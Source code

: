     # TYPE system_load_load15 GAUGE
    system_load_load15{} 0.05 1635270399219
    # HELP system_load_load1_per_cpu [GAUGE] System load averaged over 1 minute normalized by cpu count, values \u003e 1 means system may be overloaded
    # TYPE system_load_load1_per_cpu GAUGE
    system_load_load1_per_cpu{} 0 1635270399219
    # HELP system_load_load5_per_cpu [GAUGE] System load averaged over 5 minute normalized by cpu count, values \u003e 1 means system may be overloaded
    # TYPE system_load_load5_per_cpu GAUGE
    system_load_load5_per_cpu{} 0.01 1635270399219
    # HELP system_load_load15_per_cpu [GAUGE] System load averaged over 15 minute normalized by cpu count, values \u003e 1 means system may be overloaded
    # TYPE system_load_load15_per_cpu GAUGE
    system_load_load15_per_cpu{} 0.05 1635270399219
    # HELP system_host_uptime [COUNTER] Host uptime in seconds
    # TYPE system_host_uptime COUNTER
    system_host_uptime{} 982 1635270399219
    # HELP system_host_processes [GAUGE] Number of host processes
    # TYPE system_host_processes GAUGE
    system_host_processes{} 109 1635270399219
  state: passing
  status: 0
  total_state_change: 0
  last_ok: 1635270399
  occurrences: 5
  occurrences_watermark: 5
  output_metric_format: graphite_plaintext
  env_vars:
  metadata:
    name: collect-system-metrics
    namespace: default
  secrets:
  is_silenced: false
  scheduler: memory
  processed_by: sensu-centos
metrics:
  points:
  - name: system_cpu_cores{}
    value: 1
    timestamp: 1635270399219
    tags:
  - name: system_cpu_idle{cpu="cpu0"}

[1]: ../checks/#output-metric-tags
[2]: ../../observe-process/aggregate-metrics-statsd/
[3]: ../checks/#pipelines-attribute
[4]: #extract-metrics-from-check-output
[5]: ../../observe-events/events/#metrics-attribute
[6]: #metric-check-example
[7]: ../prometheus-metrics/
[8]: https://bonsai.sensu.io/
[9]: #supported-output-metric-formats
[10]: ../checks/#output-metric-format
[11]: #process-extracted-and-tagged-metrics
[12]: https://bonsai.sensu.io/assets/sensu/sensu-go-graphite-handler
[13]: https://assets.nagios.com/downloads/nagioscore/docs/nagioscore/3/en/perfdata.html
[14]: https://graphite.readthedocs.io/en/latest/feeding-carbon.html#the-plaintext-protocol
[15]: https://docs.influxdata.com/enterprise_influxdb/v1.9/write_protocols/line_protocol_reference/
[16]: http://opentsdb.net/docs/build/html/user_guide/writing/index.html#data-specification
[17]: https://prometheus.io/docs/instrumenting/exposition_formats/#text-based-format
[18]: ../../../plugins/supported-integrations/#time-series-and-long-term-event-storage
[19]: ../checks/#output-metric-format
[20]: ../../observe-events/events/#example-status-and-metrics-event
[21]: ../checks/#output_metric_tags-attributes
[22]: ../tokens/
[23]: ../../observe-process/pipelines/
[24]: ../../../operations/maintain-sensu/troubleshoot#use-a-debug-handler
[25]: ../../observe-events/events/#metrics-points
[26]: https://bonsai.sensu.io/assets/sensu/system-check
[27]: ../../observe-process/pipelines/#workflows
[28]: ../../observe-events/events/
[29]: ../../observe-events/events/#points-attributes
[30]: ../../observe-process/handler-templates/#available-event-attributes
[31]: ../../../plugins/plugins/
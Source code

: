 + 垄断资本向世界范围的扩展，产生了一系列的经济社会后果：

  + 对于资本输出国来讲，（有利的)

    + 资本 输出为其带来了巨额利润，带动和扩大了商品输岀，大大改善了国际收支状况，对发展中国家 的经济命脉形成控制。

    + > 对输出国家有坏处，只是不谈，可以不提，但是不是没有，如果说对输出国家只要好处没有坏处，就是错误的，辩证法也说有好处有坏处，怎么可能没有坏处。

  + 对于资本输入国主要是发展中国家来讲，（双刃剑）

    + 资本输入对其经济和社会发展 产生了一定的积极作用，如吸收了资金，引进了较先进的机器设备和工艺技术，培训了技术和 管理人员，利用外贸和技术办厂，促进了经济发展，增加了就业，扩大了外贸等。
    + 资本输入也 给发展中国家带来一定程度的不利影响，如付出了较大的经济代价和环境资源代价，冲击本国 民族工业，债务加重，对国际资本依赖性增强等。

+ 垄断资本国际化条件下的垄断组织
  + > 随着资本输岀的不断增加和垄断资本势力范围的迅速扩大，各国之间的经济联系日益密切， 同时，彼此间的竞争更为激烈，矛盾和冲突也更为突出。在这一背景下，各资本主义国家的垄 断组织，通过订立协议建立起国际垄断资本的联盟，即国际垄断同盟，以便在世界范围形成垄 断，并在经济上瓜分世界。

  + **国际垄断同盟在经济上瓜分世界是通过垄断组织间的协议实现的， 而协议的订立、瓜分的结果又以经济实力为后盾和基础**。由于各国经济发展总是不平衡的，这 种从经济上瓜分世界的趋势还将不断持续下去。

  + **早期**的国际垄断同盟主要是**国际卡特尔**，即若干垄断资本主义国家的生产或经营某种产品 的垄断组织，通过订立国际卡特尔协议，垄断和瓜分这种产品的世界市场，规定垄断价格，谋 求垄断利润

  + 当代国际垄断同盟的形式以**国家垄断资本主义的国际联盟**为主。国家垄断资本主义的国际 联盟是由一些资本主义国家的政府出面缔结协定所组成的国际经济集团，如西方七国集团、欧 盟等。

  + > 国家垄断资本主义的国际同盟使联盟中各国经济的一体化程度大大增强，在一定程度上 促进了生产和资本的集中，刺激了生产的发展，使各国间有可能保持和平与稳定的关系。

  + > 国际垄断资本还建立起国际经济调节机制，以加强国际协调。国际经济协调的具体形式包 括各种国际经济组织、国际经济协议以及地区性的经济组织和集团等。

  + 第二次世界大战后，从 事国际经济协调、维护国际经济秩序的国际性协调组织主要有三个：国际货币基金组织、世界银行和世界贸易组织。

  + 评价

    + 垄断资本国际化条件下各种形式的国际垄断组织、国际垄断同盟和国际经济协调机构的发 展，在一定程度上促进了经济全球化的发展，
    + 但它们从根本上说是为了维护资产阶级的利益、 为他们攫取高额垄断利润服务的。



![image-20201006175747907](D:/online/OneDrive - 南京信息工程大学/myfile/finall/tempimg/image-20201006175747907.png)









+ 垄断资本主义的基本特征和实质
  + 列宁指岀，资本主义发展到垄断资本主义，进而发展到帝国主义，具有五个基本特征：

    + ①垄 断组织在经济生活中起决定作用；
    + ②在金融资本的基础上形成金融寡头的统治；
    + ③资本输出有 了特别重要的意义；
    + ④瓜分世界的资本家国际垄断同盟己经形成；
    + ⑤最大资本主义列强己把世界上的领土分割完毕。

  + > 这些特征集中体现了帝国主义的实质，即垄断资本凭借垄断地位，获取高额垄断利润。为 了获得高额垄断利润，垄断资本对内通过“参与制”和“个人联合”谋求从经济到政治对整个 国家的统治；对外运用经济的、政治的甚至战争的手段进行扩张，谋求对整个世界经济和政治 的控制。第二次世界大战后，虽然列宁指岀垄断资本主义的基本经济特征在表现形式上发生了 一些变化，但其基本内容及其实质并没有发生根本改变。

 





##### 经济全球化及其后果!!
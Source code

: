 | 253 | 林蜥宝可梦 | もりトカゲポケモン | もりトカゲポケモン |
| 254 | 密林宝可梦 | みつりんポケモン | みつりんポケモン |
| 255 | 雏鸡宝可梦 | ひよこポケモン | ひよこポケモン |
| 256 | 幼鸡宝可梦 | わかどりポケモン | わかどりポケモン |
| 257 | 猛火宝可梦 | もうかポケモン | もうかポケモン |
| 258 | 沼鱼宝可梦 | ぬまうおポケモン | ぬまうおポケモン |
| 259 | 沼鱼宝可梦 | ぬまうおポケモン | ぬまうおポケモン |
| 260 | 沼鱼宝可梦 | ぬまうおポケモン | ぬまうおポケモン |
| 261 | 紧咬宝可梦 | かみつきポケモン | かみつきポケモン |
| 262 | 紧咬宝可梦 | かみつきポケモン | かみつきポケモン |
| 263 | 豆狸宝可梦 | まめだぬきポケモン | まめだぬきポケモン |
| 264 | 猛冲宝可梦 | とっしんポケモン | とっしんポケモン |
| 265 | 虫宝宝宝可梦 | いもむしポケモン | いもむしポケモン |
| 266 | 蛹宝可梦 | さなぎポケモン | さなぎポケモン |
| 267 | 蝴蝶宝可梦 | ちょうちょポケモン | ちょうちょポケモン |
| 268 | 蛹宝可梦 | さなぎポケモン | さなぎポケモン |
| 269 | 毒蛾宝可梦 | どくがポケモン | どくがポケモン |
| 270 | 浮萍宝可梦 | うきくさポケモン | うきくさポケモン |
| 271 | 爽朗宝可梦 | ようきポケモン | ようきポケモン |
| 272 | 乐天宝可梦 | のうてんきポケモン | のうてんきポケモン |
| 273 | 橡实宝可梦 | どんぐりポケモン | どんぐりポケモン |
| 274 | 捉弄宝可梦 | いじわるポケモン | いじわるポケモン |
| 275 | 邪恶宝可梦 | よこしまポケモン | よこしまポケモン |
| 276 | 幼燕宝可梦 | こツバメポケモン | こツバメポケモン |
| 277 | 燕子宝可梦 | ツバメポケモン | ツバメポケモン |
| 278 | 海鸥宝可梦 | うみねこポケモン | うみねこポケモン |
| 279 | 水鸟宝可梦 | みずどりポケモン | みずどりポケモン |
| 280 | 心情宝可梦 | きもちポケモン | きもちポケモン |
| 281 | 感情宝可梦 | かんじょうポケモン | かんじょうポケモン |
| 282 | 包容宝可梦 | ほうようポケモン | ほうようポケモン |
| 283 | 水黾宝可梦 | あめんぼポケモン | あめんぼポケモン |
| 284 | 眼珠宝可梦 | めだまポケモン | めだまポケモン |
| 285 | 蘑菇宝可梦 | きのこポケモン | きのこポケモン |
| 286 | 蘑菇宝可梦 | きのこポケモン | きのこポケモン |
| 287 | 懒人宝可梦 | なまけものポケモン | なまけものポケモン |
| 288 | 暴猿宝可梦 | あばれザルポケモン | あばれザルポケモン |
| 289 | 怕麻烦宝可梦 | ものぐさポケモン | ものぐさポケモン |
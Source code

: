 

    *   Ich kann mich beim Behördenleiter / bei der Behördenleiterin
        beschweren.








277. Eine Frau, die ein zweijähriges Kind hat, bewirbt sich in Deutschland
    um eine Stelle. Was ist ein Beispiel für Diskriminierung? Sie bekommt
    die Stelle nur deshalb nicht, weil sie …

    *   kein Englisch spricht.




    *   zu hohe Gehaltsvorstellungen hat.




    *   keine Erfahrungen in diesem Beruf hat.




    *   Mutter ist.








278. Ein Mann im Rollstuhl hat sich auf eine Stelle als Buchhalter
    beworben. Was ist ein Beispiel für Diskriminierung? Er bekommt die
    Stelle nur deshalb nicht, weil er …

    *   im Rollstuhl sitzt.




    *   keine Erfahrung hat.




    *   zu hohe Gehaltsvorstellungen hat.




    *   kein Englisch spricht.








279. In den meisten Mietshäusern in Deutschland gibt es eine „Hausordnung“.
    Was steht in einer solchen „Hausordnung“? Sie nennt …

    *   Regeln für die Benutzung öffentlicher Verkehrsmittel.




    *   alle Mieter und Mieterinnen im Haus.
+===+
YOUR TASK
Wherever the string "handler" is found in the listing above, copy the line that contains it.

EXERCISE RESULT
[12]: https://bonsai.sensu.io/assets/sensu/sensu-go-graphite-handler
[24]: ../../../operations/maintain-sensu/troubleshoot#use-a-debug-handler
[30]: ../../observe-process/handler-templates/#available-event-attributes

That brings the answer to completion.